Dahası, Thomas Malthus, John Stuart Mill, William Wordsworth ve John Muir gibi düşünürlerin Sanayi Devrimi'ndeki en azından bazı fikirleri eleştirdikleri biliniyordu. Zaman geçtikçe daha şiddet yanlısı protestocularla tanıştık.
Unabomber olarak da bilinen Kaczynski, sanayileşmeye karşı "mücadelesi" adına modern teknolojiyi ilerlettiklerini düşündüğü insanlara 1970'lerde posta bombardımanı yapmaya başlayan ABD'li bir matematik profesörüydü. Şiddet eylemleri birçok insanı parçaladı, öldürdü ve yaraladı. Bu antisosyal eylemlerin karşısında, 1995 manifestosunda kaleme aldığı, çağımızın insani koşullarının zorunlu kısıtlamalarına ışık tutmaya çalışan şu sözler yer alıyordu:
Bir koro sesi çocukları bilim çalışmaya teşvik ediyor. Hiç kimse ergenleri zamanlarının çoğunu nefret ettikleri konulara çalışmaya harcamaya zorlamanın insanlık dışı olup olmadığını sormayı bırakmıyor. Vasıflı işçiler teknik ilerlemeler nedeniyle işten çıkarıldığında ve "yeniden eğitime" tabi tutulmak zorunda kaldıklarında, hiç kimse onların bu şekilde itilip kakılmasının aşağılayıcı olup olmadığını sormuyor. Herkesin teknik gerekliliğe boyun eğmesi gerektiği basitçe kabul ediliyor ve bunun iyi bir nedeni var: Eğer insani ihtiyaçlar teknik gerekliliğin önüne konulsaydı, ekonomik sorunlar, işsizlik, kıtlıklar veya daha kötüsü olurdu. Toplumumuzda “ruh sağlığı” kavramı büyük ölçüde bireyin sistemin ihtiyaçlarına uygun davranması ve bunu stres belirtileri göstermeden yapmasıyla tanımlanıyor.
Sanayi Devrimi yalnızca küresel toplumda günlerimizin dokuzdan beşe kadar nasıl geçtiğini değiştirmedi. Aynı zamanda fiziksel ve zihinsel olarak sağlıklı bir insan olmanın anlamını da değiştirdi. Artık yapay zekadaki gelişmelerle birlikte “insanlık” algımız da değişiyor.
Alan Turing, 2000 yılına gelindiğinde bilgisayarların, beş dakikalık konuşmanın ardından insanların yüzde 30'unu kandırabileceğini ve bu durumun, bilgisayarları insan sanmalarına yol açacağını öngördü. 1990'larda tanıtım gösterisi yaptığı için azarlanan
Elektriği düşünün; devre ve tüm temel teknoloji 1880'lerde geliştirildi ve küresel olarak benimsenmesi için bir yüzyıl daha geçmesi gerekti.

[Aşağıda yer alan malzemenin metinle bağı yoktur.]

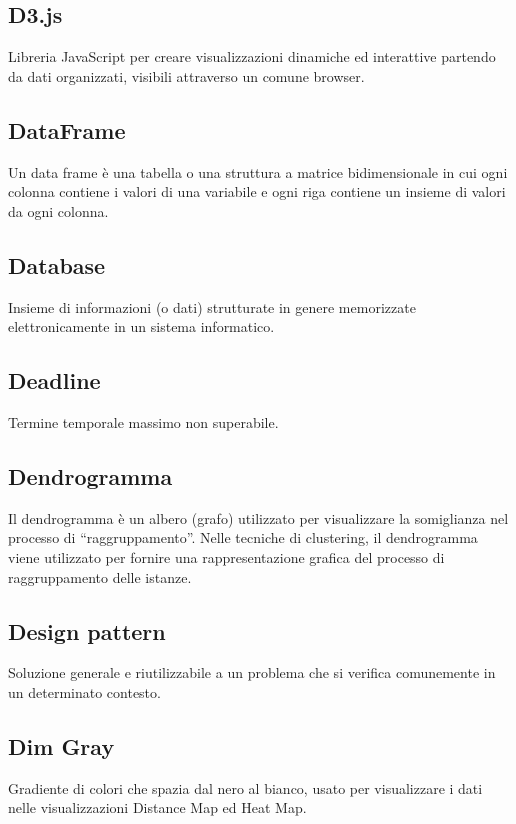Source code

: \documentclass[../glossario.tex]{subfiles}
\begin{document}
    
\subsection*{D3.js}
{}
Libreria JavaScript per creare visualizzazioni dinamiche ed interattive partendo da dati organizzati, visibili attraverso un comune browser.


\subsection*{DataFrame}
Un data frame è una tabella o una struttura a matrice bidimensionale in cui ogni colonna contiene i valori di una variabile e ogni riga contiene un insieme di valori da ogni colonna.


\subsection*{Database}
Insieme di informazioni (o dati) strutturate in genere memorizzate elettronicamente in un sistema informatico.

\subsection*{Deadline}
Termine temporale massimo non superabile.

\subsection*{Dendrogramma}
Il dendrogramma è un albero (grafo) utilizzato per visualizzare la somiglianza nel processo di “raggruppamento”. Nelle tecniche di clustering, il dendrogramma viene utilizzato per fornire una rappresentazione grafica del processo di raggruppamento delle istanze.

\subsection*{Design pattern}
Soluzione generale e riutilizzabile a un problema che si verifica comunemente in un determinato contesto.

\subsection*{Dim Gray}
Gradiente di colori che spazia dal nero al bianco, usato per visualizzare i dati nelle visualizzazioni Distance Map ed Heat Map.
\end{document}
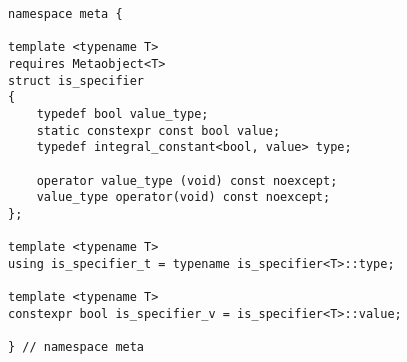 
\begin{verbatim}
namespace meta {

template <typename T>
requires Metaobject<T>
struct is_specifier
{
	typedef bool value_type;
	static constexpr const bool value;
	typedef integral_constant<bool, value> type;

	operator value_type (void) const noexcept;
	value_type operator(void) const noexcept;
};

template <typename T>
using is_specifier_t = typename is_specifier<T>::type;

template <typename T>
constexpr bool is_specifier_v = is_specifier<T>::value;

} // namespace meta
\end{verbatim}
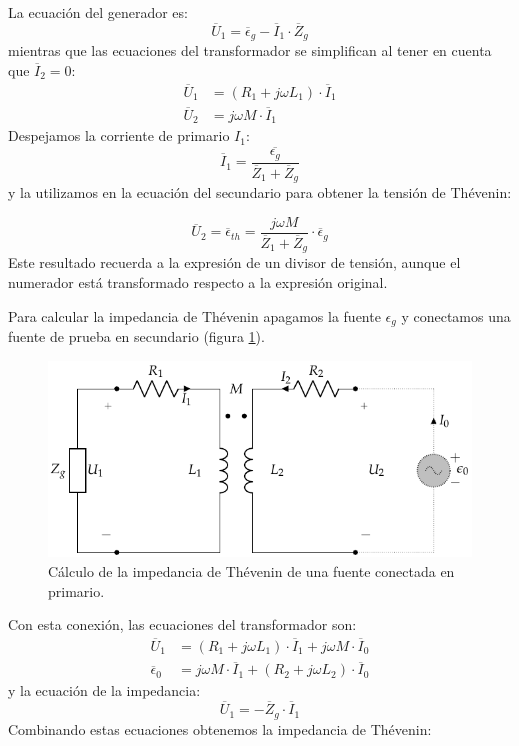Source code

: La ecuación del generador es:
\[
  \overline{U}_1 = \overline{\epsilon}_g - \overline{I}_1 \cdot \overline{Z}_g
\]
mientras que las ecuaciones del transformador se simplifican al tener en cuenta que $\overline{I}_2 = 0$:
\begin{align*}
  \overline{U}_1 &= (R_1 + j \omega L_1) \cdot \overline{I}_1\\
  \overline{U}_2 &= j \omega M \cdot \overline{I}_1
\end{align*}
Despejamos la corriente de primario $I_1$:
\[
  \overline{I}_1 = \frac{\overline{\epsilon_g}}{\overline{Z}_1 + \overline{Z}_g}
\]
y la utilizamos en la ecuación del secundario para obtener la tensión de Thévenin:

\begin{equation}
  \label{eq:trafo-real-tension-thevenin}
  \overline{U}_2 = \boxed{\overline{\epsilon}_{th} = \frac{j\omega M}{\overline{Z}_1 + \overline{Z}_g} \cdot \overline{\epsilon}_g}
\end{equation}
Este resultado recuerda a la expresión de un divisor de tensión, aunque el numerador está transformado respecto a la expresión original.

Para calcular la impedancia de Thévenin apagamos la fuente $\epsilon_g$ y conectamos una fuente de prueba en secundario (figura \ref{fig:trafo-real-impedancia-thevenin}). 
\begin{figure}
  \centering
  \includegraphics[height=.2\textheight]{../figs/Trafo_Real_ImpedanciaPrimario.pdf}
    \caption{Cálculo de la impedancia de Thévenin de una fuente conectada en primario.}
  \label{fig:trafo-real-impedancia-thevenin}
\end{figure}
Con esta conexión, las ecuaciones del transformador son:
\begin{align*}
  \overline{U}_1 &= (R_1 + j \omega L_1) \cdot \overline{I}_1 + j \omega M \cdot\overline{I}_0\\
  \overline{\epsilon}_0 &= j \omega M \cdot \overline{I}_1 + (R_2 + j \omega L_2) \cdot \overline{I}_0
\end{align*}
y la ecuación de la impedancia:
\[
  \overline{U}_1 = - \overline{Z}_g \cdot \overline{I}_1
\]
Combinando estas ecuaciones obtenemos la impedancia de Thévenin:

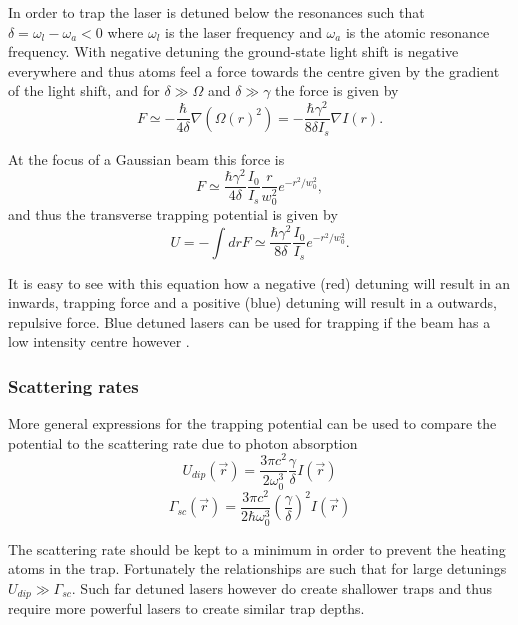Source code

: In order to trap the laser is detuned below the resonances such that $\delta = \omega_l - \omega_a < 0$ where $\omega_l$ is the laser frequency and $\omega_a$ is the atomic resonance frequency. With negative detuning the ground-state light shift is negative everywhere and thus atoms feel a force towards the centre given by the gradient of the light shift, and for $\delta \gg \Omega$ and $\delta \gg \gamma$ the force is given by
\begin{equation}
F \simeq - \frac{\hbar}{4\delta} \nabla(\Omega(r)^2) = -\frac{\hbar \gamma^2}{8\delta I_s} \nabla I (r).
\end{equation}

At the focus of a Gaussian beam this force is
\begin{equation}
F \simeq \frac{\hbar \gamma^2}{4 \delta} \frac{I_0}{I_s} \frac{r}{w_0^2} e^{-r^2/w_0^2},
\end{equation}
and thus the transverse trapping potential is given by
\begin{equation}
U = -\int dr F \simeq \frac{\hbar \gamma^2}{8\delta} \frac{I_0}{I_s} e^{-r^2/w_0^2}.
\end{equation}

It is easy to see with this equation how a negative (red) detuning will result in an inwards, trapping force and a positive (blue) detuning will result in a outwards, repulsive force. Blue detuned lasers can be used for trapping if the beam has a low intensity centre however \cite{davidson_long_1995, lee_raman_1996, ozeri_long_1999, friedman_compression_2000}.

\subsubsection{Scattering rates}
More general expressions for the trapping potential can be used to compare the potential to the scattering rate due to photon absorption \cite{grimm_optical_2000}
\begin{equation}
U_{dip}(\vec{r})=\frac{3\pi c^2}{2\omega_0^3} \frac{\gamma}{\delta} I(\vec{r})
\end{equation}
\begin{equation}
\Gamma_{sc}(\vec{r})=\frac{3\pi c^2}{2\hbar \omega_0^3}\left(\frac{\gamma}{\delta}\right)^2 I(\vec{r})
\end{equation}

The scattering rate should be kept to a minimum in order to prevent the heating atoms in the trap. Fortunately the relationships are such that for large detunings $U_{dip}\gg\Gamma_{sc}$. Such far detuned lasers however do create shallower traps and thus require more powerful lasers to create similar trap depths.

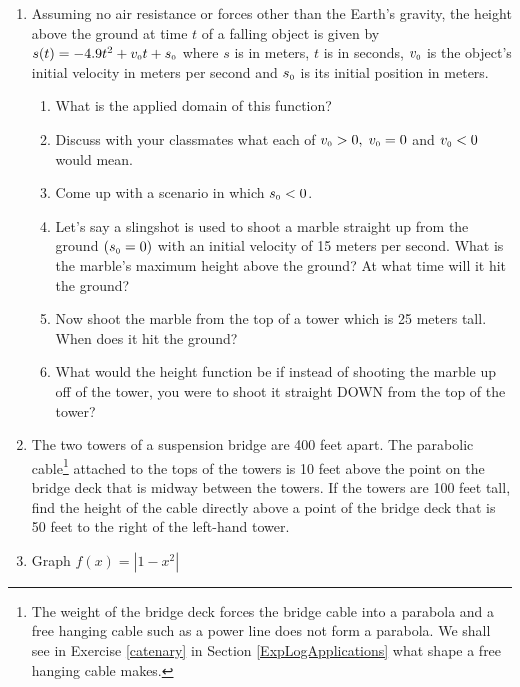 \begin{enumerate}
\item Assuming no air resistance or forces other than the Earth's gravity, the height above the ground at time $t$ of a falling object is given by $s(t) = -4.9t^{2} + v_{\mbox{\tiny $0$}}t + s_{\mbox{\tiny $0$}}$ where $s$ is in meters, $t$ is in seconds, $v_{\mbox{\tiny $0$}}$ is the object's initial velocity in meters per second and $s_{\mbox{\tiny $0$}}$ is its initial position in meters.  
\label{whatgoesup}

\begin{enumerate}

\item What is the applied domain of this function?
\item Discuss with your classmates what each of $v_{\mbox{\tiny $0$}} > 0, \; v_{\mbox{\tiny $0$}} = 0$ and $v_{\mbox{\tiny $0$}} < 0$ would mean.
\item Come up with a scenario in which $s_{\mbox{\tiny $0$}} < 0$.
\item Let's say a slingshot is used to shoot a marble straight up from the ground $(s_{\mbox{\tiny $0$}} = 0)$ with an initial velocity of 15 meters per second.  What is the marble's maximum height above the ground?  At what time will it hit the ground?
\item Now shoot the marble from the top of a tower which is 25 meters tall.  When does it hit the ground?
\item What would the height function be if instead of shooting the marble up off of the tower, you were to shoot it straight DOWN from the top of the tower?

\end{enumerate}


\item \label{parabolicbridgecable} The two towers of a suspension bridge are 400 feet apart.  The parabolic cable\footnote{The weight of the bridge deck forces the bridge cable into a parabola and a free hanging cable such as a power line does not form a parabola.  We shall see in Exercise \ref{catenary} in Section \ref{ExpLogApplications} what shape a free hanging cable makes.} attached to the tops of the towers is 10 feet above the point on the bridge deck that is midway between the towers.  If the towers are 100 feet tall, find the height of the cable directly above a point of the bridge deck that is 50 feet to the right of the left-hand tower.



\item Graph $f(x) = |1 - x^{2}|$


\end{enumerate}
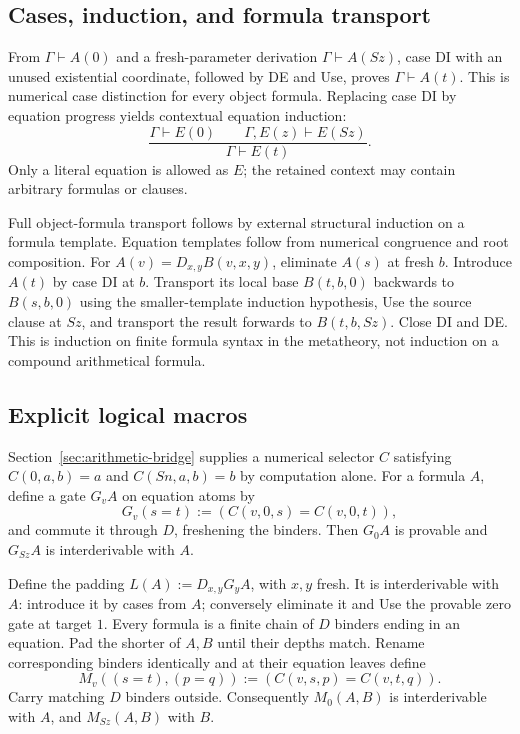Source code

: \documentclass[11pt,letterpaper]{article}
\theoremstyle{definition}
\begin{document}
\subsection{Cases, induction, and formula transport}

From $\Gamma\vdash A(0)$ and a fresh-parameter derivation
$\Gamma\vdash A(Sz)$, case DI with an unused existential coordinate,
followed by DE and Use, proves $\Gamma\vdash A(t)$. This is numerical
case distinction for every object formula.
Replacing case DI by equation progress yields contextual equation induction:
\[
 \frac{\Gamma\vdash E(0)\qquad
       \Gamma,E(z)\vdash E(Sz)}
      {\Gamma\vdash E(t)}.
 \tag{Eq-ind}
\]
Only a literal equation is allowed as $E$; the retained context may
contain arbitrary formulas or clauses.

Full object-formula transport follows by external structural induction
on a formula template. Equation templates follow from numerical
congruence and root composition. For
$A(v)=D_{x,y}B(v,x,y)$, eliminate $A(s)$ at fresh $b$. Introduce
$A(t)$ by case DI at $b$. Transport its local base $B(t,b,0)$
backwards to $B(s,b,0)$ using the smaller-template induction hypothesis,
Use the source clause at $Sz$, and transport the result forwards to
$B(t,b,Sz)$. Close DI and DE. This is induction on finite formula
syntax in the metatheory, not induction on a compound arithmetical formula.

\subsection{Explicit logical macros}

Section~\ref{sec:arithmetic-bridge} supplies a numerical selector
$C$ satisfying $C(0,a,b)=a$ and $C(Sn,a,b)=b$ by computation alone.
For a formula $A$, define a gate $G_v A$ on equation atoms by
\[
             G_v(s=t):=(C(v,0,s)=C(v,0,t)),
\]
and commute it through $D$, freshening the binders. Then $G_0A$ is
provable and $G_{Sz}A$ is interderivable with $A$.

Define the padding $L(A):=D_{x,y}G_yA$, with $x,y$ fresh. It is
interderivable with $A$: introduce it by cases from $A$; conversely
eliminate it and Use the provable zero gate at target $1$.
Every formula is a finite chain of $D$ binders ending in an equation.
Pad the shorter of $A,B$ until their depths match. Rename corresponding
binders identically and at their equation leaves define
\[
 M_v((s=t),(p=q)):=
       (C(v,s,p)=C(v,t,q)).
\]
Carry matching $D$ binders outside. Consequently
$M_0(A,B)$ is interderivable with $A$, and $M_{Sz}(A,B)$ with $B$.
\end{document}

Bilgisayarları düşünün; 1950'lerde kavramsal olarak tatmin edici bir olgunluğa ulaştılar. Ancak 1990'lı yıllara kadar dünya çapında evlerde bulunmuyorlardı.
Yapay zekayla da bu yeni devrimin kontrollü, etik ve insani hızlarda ilerlemesini sağlamak için hâlâ zamanımız var.